Is Ryan Sumstad a Con Man, a Killer or Both?

Categories: Longform

Christie and Ryan Sumstad, before her death
In June, four months after Christie Sumstad of Spring was found dead in her home, Montgomery County authorities charged her husband Ryan with murder. Unable to post bond, Sumstad has been sitting in jail; prosecutors have not yet presented the case to a grand jury.

Sumstad's sister Jill, who was close with Christie and who discovered her body, may have suspected something, because she requested a copy of the autopsy report in May. Because the case was (and is) pending, the report wasn't released, but the response to Jill's request revealed that it took months for the Dallas County Medical Examiner's Office to send its findings to Montgomery County. By that time, Sumstad had his wife's body cremated.

Some of Christie's friends thought it was strange that Sumstad didn't have her buried; they also questioned what they considered strange behavior following her death -- selling off furniture, redecorating the home, dating. Curious, some friends looked online to see if they could find out anything about Sumstad they may not have known. What they found on one consumer advocacy site was that Sumstad had allegedly swindled investors around the country out of hundreds of thousands of dollars. One man in Florida who got sucked up in Sumstad's scheme killed his family after he discovered the truth, police say.

It turns out that, for years, Sumstad had crafted an online presence touting himself as a bigshot venture capitalist.
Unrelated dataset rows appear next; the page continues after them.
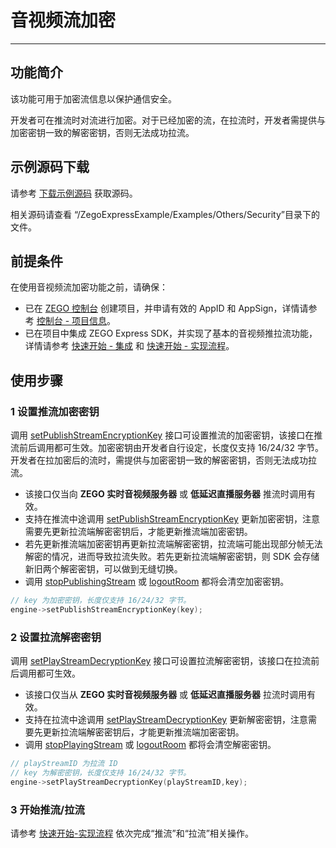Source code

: # 音视频流加密

- - -

## 功能简介

该功能可用于加密流信息以保护通信安全。

开发者可在推流时对流进行加密。对于已经加密的流，在拉流时，开发者需提供与加密密钥一致的解密密钥，否则无法成功拉流。

## 示例源码下载

请参考 [下载示例源码](https://doc-zh.zego.im/article/3128) 获取源码。

相关源码请查看 “/ZegoExpressExample/Examples/Others/Security”目录下的文件。

## 前提条件

在使用音视频流加密功能之前，请确保：

- 已在 [ZEGO 控制台](https://console.zego.im) 创建项目，并申请有效的 AppID 和 AppSign，详情请参考 [控制台 - 项目信息](/console/project-info)。
- 已在项目中集成 ZEGO Express SDK，并实现了基本的音视频推拉流功能，详情请参考 [快速开始 - 集成](https://doc-zh.zego.im/article/197) 和 [快速开始 - 实现流程](https://doc-zh.zego.im/article/7633)。


## 使用步骤

### 1 设置推流加密密钥

调用 [setPublishStreamEncryptionKey](https://doc-zh.zego.im/article/api?doc=Express_Video_SDK_API~cpp_windows~class~IZegoExpressEngine#set-publish-stream-encryption-key) 接口可设置推流的加密密钥，该接口在推流前后调用都可生效。加密密钥由开发者自行设定，长度仅支持 16/24/32 字节。开发者在拉加密后的流时，需提供与加密密钥一致的解密密钥，否则无法成功拉流。

<Warning title="注意">

- 该接口仅当向 **ZEGO 实时音视频服务器** 或 **低延迟直播服务器** 推流时调用有效。
- 支持在推流中途调用 [setPublishStreamEncryptionKey](https://doc-zh.zego.im/article/api?doc=Express_Video_SDK_API~cpp_windows~class~IZegoExpressEngine#set-publish-stream-encryption-key) 更新加密密钥，注意需要先更新拉流端解密密钥后，才能更新推流端加密密钥。
- 若先更新推流端加密密钥再更新拉流端解密密钥，拉流端可能出现部分帧无法解密的情况，进而导致拉流失败。若先更新拉流端解密密钥，则 SDK 会存储新旧两个解密密钥，可以做到无缝切换。
- 调用 [stopPublishingStream](https://doc-zh.zego.im/article/api?doc=Express_Video_SDK_API~cpp_windows~class~IZegoExpressEngine#stop-publishing-stream) 或 [logoutRoom](https://doc-zh.zego.im/article/api?doc=Express_Video_SDK_API~cpp_windows~class~IZegoExpressEngine#logout-room) 都将会清空加密密钥。

</Warning>


```cpp
// key 为加密密钥，长度仅支持 16/24/32 字节。
engine->setPublishStreamEncryptionKey(key);
```

### 2 设置拉流解密密钥

调用 [setPlayStreamDecryptionKey](https://doc-zh.zego.im/article/api?doc=Express_Video_SDK_API~cpp_windows~class~IZegoExpressEngine#set-play-stream-decryption-key) 接口可设置拉流解密密钥，该接口在拉流前后调用都可生效。

<Warning title="注意">

- 该接口仅当从 **ZEGO 实时音视频服务器** 或 **低延迟直播服务器** 拉流时调用有效。
- 支持在拉流中途调用 [setPlayStreamDecryptionKey](https://doc-zh.zego.im/article/api?doc=Express_Video_SDK_API~cpp_windows~class~IZegoExpressEngine#set-play-stream-decryption-key) 更新解密密钥，注意需要先更新拉流端解密密钥后，才能更新推流端加密密钥。
- 调用 [stopPlayingStream](https://doc-zh.zego.im/article/api?doc=Express_Video_SDK_API~cpp_windows~class~IZegoExpressEngine#stop-playing-stream) 或 [logoutRoom](https://doc-zh.zego.im/article/api?doc=Express_Video_SDK_API~cpp_windows~class~IZegoExpressEngine#logout-room) 都将会清空解密密钥。

</Warning>

```cpp
// playStreamID 为拉流 ID
// key 为解密密钥，长度仅支持 16/24/32 字节。
engine->setPlayStreamDecryptionKey(playStreamID,key);
```

### 3 开始推流/拉流

请参考 [快速开始-实现流程](https://doc-zh.zego.im/article/7633#publishingStream) 依次完成“推流”和“拉流”相关操作。
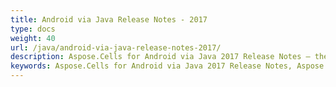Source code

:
 ```yaml
---
title: Android via Java Release Notes - 2017
type: docs
weight: 40
url: /java/android-via-java-release-notes-2017/
description: Aspose.Cells for Android via Java 2017 Release Notes – the latest enhancements, new features, and fixes.
keywords: Aspose.Cells for Android via Java 2017 Release Notes, Aspose.Cells for Android via Java 2017 updates and fixes
---
```



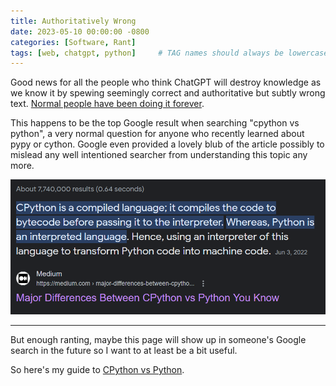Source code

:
 ```yaml
---
title: Authoritatively Wrong
date: 2023-05-10 00:00:00 -0800
categories: [Software, Rant]
tags: [web, chatgpt, python]     # TAG names should always be lowercase
---
```


Good news for all the people who think ChatGPT will destroy knowledge as we know it by spewing seemingly correct and authoritative but subtly wrong text. [Normal people have been doing it forever](https://medium.com/@anju.calinfo7/major-differences-between-cpython-vs-python-you-know-e9fd32f043d7). 

This happens to be the top Google result when searching "cpython vs python", a very normal question for anyone who recently learned about pypy or cython. Google even provided a lovely blub of the article possibly to mislead any well intentioned searcher from understanding this topic any more.

![Google blurb of the linked article](assets/img/2023-05-10-authoritatively-wrong/image.png)

---

But enough ranting, maybe this page will show up in someone's Google search in the future so I want to at least be a bit useful.

So here's my guide to [CPython vs Python](/posts/cpython).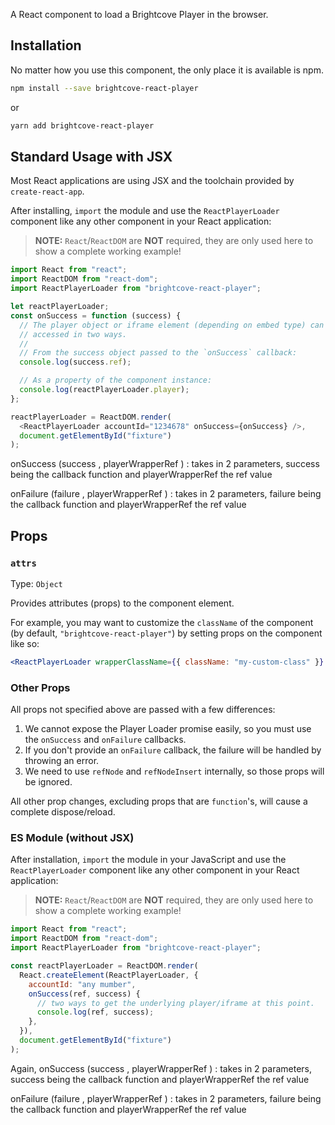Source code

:A React component to load a Brightcove Player in the browser.

## Installation

No matter how you use this component, the only place it is available is npm.

```sh
npm install --save brightcove-react-player
```

or

```sh
yarn add brightcove-react-player
```

## Standard Usage with JSX

Most React applications are using JSX and the toolchain provided by `create-react-app`.

After installing, `import` the module and use the `ReactPlayerLoader` component like any other component in your React application:

> **NOTE:** `React`/`ReactDOM` are **NOT** required, they are only used here to show a complete working example!

```js
import React from "react";
import ReactDOM from "react-dom";
import ReactPlayerLoader from "brightcove-react-player";

let reactPlayerLoader;
const onSuccess = function (success) {
  // The player object or iframe element (depending on embed type) can be
  // accessed in two ways.
  //
  // From the success object passed to the `onSuccess` callback:
  console.log(success.ref);

  // As a property of the component instance:
  console.log(reactPlayerLoader.player);
};

reactPlayerLoader = ReactDOM.render(
  <ReactPlayerLoader accountId="1234678" onSuccess={onSuccess} />,
  document.getElementById("fixture")
);
```

onSuccess (success , playerWrapperRef ) : takes in 2 parameters, success being the callback function and playerWrapperRef the ref value

onFailure (failure , playerWrapperRef ) : takes in 2 parameters, failure being the callback function and playerWrapperRef the ref value


## Props

### `attrs`

Type: `Object`

Provides attributes (props) to the component element.

For example, you may want to customize the `className` of the component (by default, `"brightcove-react-player"`) by setting props on the component like so:

```jsx
<ReactPlayerLoader wrapperClassName={{ className: "my-custom-class" }} />
```

### Other Props

All props not specified above are passed with a few differences:

1. We cannot expose the Player Loader promise easily, so you must use the `onSuccess` and `onFailure` callbacks.
2. If you don't provide an `onFailure` callback, the failure will be handled by throwing an error.
3. We need to use `refNode` and `refNodeInsert` internally, so those props will be ignored.

All other prop changes, excluding props that are `function`'s, will cause a complete dispose/reload.

### ES Module (without JSX)

After installation, `import` the module in your JavaScript and use the `ReactPlayerLoader` component like any other component in your React application:

> **NOTE:** `React`/`ReactDOM` are **NOT** required, they are only used here to show a complete working example!

```js
import React from "react";
import ReactDOM from "react-dom";
import ReactPlayerLoader from "brightcove-react-player";

const reactPlayerLoader = ReactDOM.render(
  React.createElement(ReactPlayerLoader, {
    accountId: "any mumber",
    onSuccess(ref, success) {
      // two ways to get the underlying player/iframe at this point.
      console.log(ref, success);
    },
  }),
  document.getElementById("fixture")
);
```
Again,
onSuccess (success , playerWrapperRef ) : takes in 2 parameters, success being the callback function and playerWrapperRef the ref value

onFailure (failure , playerWrapperRef ) : takes in 2 parameters, failure being the callback function and playerWrapperRef the ref value

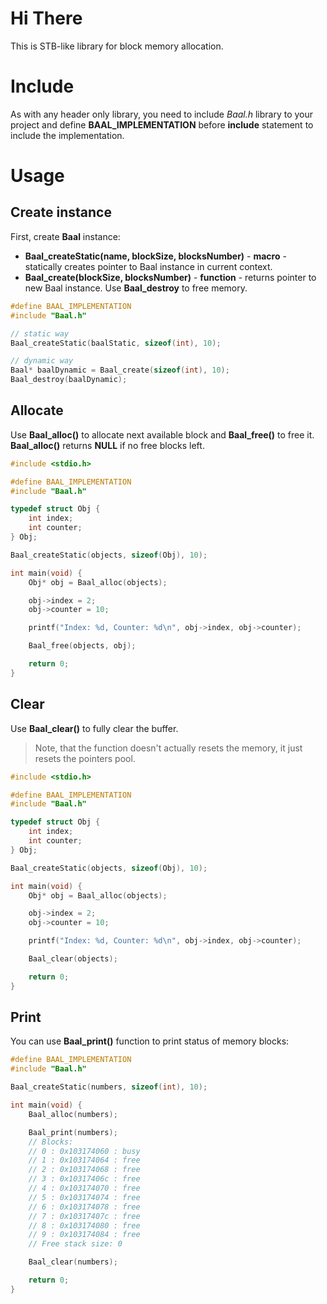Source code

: # Hi There
This is STB-like library for block memory allocation.

# Include
As with any header only library, you need to include *Baal.h* library to your project and define **BAAL_IMPLEMENTATION** before **include** statement to include the implementation.

# Usage
## Create instance
First, create **Baal** instance:
 - **Baal_createStatic(name, blockSize, blocksNumber)** - **macro** - statically creates pointer to Baal instance in current context.
 - **Baal_create(blockSize, blocksNumber)** - **function** - returns pointer to new Baal instance. Use **Baal_destroy** to free memory. 

```c
#define BAAL_IMPLEMENTATION
#include "Baal.h"

// static way
Baal_createStatic(baalStatic, sizeof(int), 10);

// dynamic way
Baal* baalDynamic = Baal_create(sizeof(int), 10);
Baal_destroy(baalDynamic);
```
## Allocate
Use **Baal_alloc()** to allocate next available block and **Baal_free()** to free it. **Baal_alloc()** returns **NULL** if no free blocks left.
```c
#include <stdio.h>

#define BAAL_IMPLEMENTATION
#include "Baal.h"

typedef struct Obj {
    int index;
    int counter;
} Obj;

Baal_createStatic(objects, sizeof(Obj), 10);

int main(void) {
    Obj* obj = Baal_alloc(objects);

    obj->index = 2;
    obj->counter = 10;

    printf("Index: %d, Counter: %d\n", obj->index, obj->counter);

    Baal_free(objects, obj);

    return 0;
}
```
## Clear
Use **Baal_clear()** to fully clear the buffer.
> Note, that the function doesn't actually resets the memory, it just resets the pointers pool.
```c
#include <stdio.h>

#define BAAL_IMPLEMENTATION
#include "Baal.h"

typedef struct Obj {
    int index;
    int counter;
} Obj;

Baal_createStatic(objects, sizeof(Obj), 10);

int main(void) {
    Obj* obj = Baal_alloc(objects);

    obj->index = 2;
    obj->counter = 10;

    printf("Index: %d, Counter: %d\n", obj->index, obj->counter);

    Baal_clear(objects);

    return 0;
}
```

## Print
You can use **Baal_print()** function to print status of memory blocks:
```c
#define BAAL_IMPLEMENTATION
#include "Baal.h"

Baal_createStatic(numbers, sizeof(int), 10);

int main(void) {
    Baal_alloc(numbers);

    Baal_print(numbers);
    // Blocks:
    // 0 : 0x103174060 : busy
    // 1 : 0x103174064 : free
    // 2 : 0x103174068 : free
    // 3 : 0x10317406c : free
    // 4 : 0x103174070 : free
    // 5 : 0x103174074 : free
    // 6 : 0x103174078 : free
    // 7 : 0x10317407c : free
    // 8 : 0x103174080 : free
    // 9 : 0x103174084 : free
    // Free stack size: 0

    Baal_clear(numbers);

    return 0;
}
```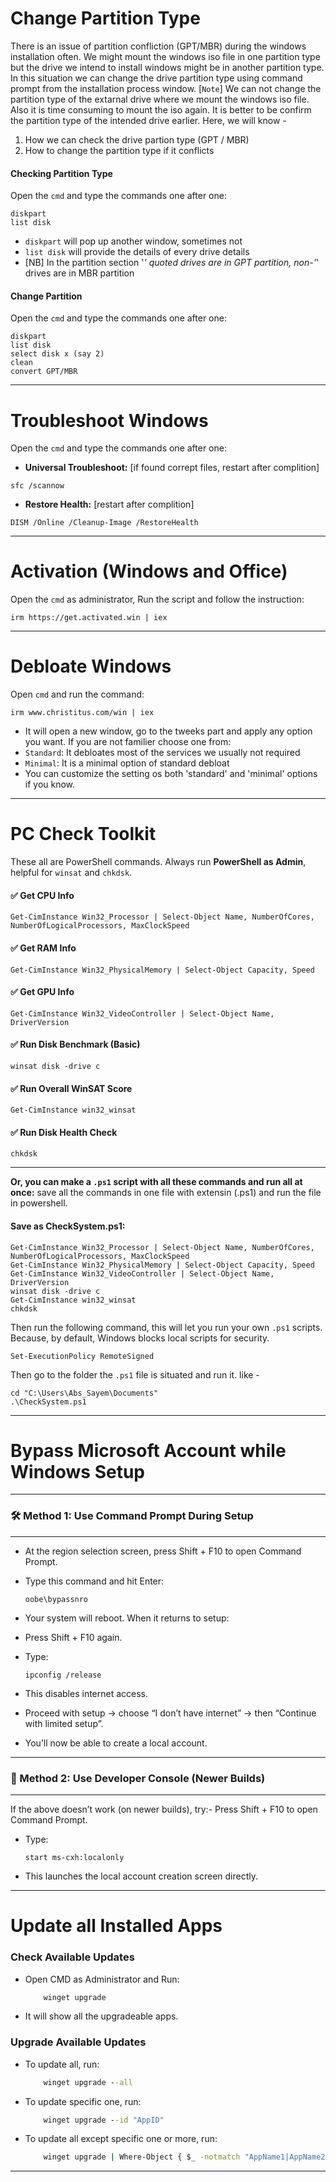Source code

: # Change Partition Type
There is an issue of partition confliction (GPT/MBR) during the windows installation often. We might mount the windows iso file in one partition type but the drive we intend to install windows might be in another partition type. In this situation we can change the drive partition type using command prompt from the installation process window. [`Note`] We can not change the partition type of the extarnal drive where we mount the windows iso file. Also it is time consuming to mount the iso again. It is better to be confirm the partition type of the intended drive earlier. Here, we will know - <br>
1. How we can check the drive partion type (GPT / MBR) <br>
2. How to change the partition type if it conflicts

#### Checking Partition Type
Open the `cmd` and type the commands one after one: 
```
diskpart 
list disk
```
* `diskpart` will pop up another window, sometimes not
* `list disk` will provide the details of every drive details
* [NB] In the partition section '*' quoted drives are in GPT partition, non-'*' drives are in MBR partition

#### Change Partition
Open the `cmd` and type the commands one after one:
```
diskpart
list disk
select disk x (say 2) 
clean
convert GPT/MBR
```
---

# Troubleshoot Windows
Open the `cmd` and type the commands one after one:
* **Universal Troubleshoot:** [if found corrept files, restart after complition]
```
sfc /scannow
```
* **Restore Health:** [restart after complition]
```
DISM /Online /Cleanup-Image /RestoreHealth
```
---

# Activation (Windows and Office)
Open the `cmd` as administrator, Run the script and follow the instruction:
```
irm https://get.activated.win | iex
```
---

# Debloate Windows
Open `cmd` and run the command:
```
irm www.christitus.com/win | iex
```
* It will open a new window, go to the tweeks part and apply any option you want. If you are not familier choose one from:
* `Standard`: It debloates most of the services we usually not required
* `Minimal`: It is a minimal option of standard debloat
* You can customize the setting os both 'standard' and 'minimal' options if you know.

---

# PC Check Toolkit
These all are PowerShell commands. Always run **PowerShell as Admin**, helpful for `winsat` and `chkdsk`.

#### ✅ Get CPU Info
```
Get-CimInstance Win32_Processor | Select-Object Name, NumberOfCores, NumberOfLogicalProcessors, MaxClockSpeed
```
#### ✅ Get RAM Info
```
Get-CimInstance Win32_PhysicalMemory | Select-Object Capacity, Speed
```
#### ✅ Get GPU Info
```
Get-CimInstance Win32_VideoController | Select-Object Name, DriverVersion
```
#### ✅ Run Disk Benchmark (Basic)
```
winsat disk -drive c
```
#### ✅ Run Overall WinSAT Score
```
Get-CimInstance win32_winsat
```
#### ✅ Run Disk Health Check
```
chkdsk
```
---

**Or, you can make a `.ps1` script with all these commands and run all at once:** save all the commands in one file with extensin (.ps1) and run the file in powershell.

#### Save as CheckSystem.ps1:
```
Get-CimInstance Win32_Processor | Select-Object Name, NumberOfCores, NumberOfLogicalProcessors, MaxClockSpeed
Get-CimInstance Win32_PhysicalMemory | Select-Object Capacity, Speed
Get-CimInstance Win32_VideoController | Select-Object Name, DriverVersion
winsat disk -drive c
Get-CimInstance win32_winsat
chkdsk
```
Then run the following command, this will let you run your own `.ps1` scripts. Because, by default, Windows blocks local scripts for security.
```
Set-ExecutionPolicy RemoteSigned
```
Then go to the folder the `.ps1` file is situated and run it. like -
```
cd "C:\Users\Abs_Sayem\Documents"
.\CheckSystem.ps1
```
---

# Bypass Microsoft Account while Windows Setup
---

### **🛠️ Method 1: Use Command Prompt During Setup**
---
- At the region selection screen, press Shift + F10 to open Command Prompt.
- Type this command and hit Enter:

    ```
    oobe\bypassnro
    ```

- Your system will reboot. When it returns to setup:
- Press Shift + F10 again.
- Type:

    ```
    ipconfig /release
    ```

- This disables internet access.
- Proceed with setup → choose “I don’t have internet” → then “Continue with limited setup”.
- You’ll now be able to create a local account.
---

### **🧪 Method 2: Use Developer Console (Newer Builds)**
---
If the above doesn’t work (on newer builds), try:- Press Shift + F10 to open Command Prompt.
- Type:

    ```
    start ms-cxh:localonly
    ```

- This launches the local account creation screen directly.
---

# Update all Installed Apps
### Check Available Updates
- Open CMD as Administrator and Run:
    ```cmd
        winget upgrade
    ```
- It will show all the upgradeable apps.
### Upgrade Available Updates
- To update all, run:
    ```cmd
        winget upgrade --all
    ```
- To update specific one, run:
    ```cmd
        winget upgrade --id "AppID"
    ```
- To update all except specific one or more, run:
    ```cmd
        winget upgrade | Where-Object { $_ -notmatch "AppName1|AppName2" } | ForEach-Object { $id = ($_ -split '\s{2,}')[0] winget upgrade --id "$id"}
    ```
---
How much Christie may have known about it is unclear.

Sumstad's attorney wouldn't make his client available for the story, but he says he'll be able to prove Sumstad's innocence. There is still no clear indication that Christie was even murdered, according to the lawyer.

Now all the families can do is impatiently wait for a trial, when they hope the truth will be revealed.

Read this week's feature "Bad Business" for more.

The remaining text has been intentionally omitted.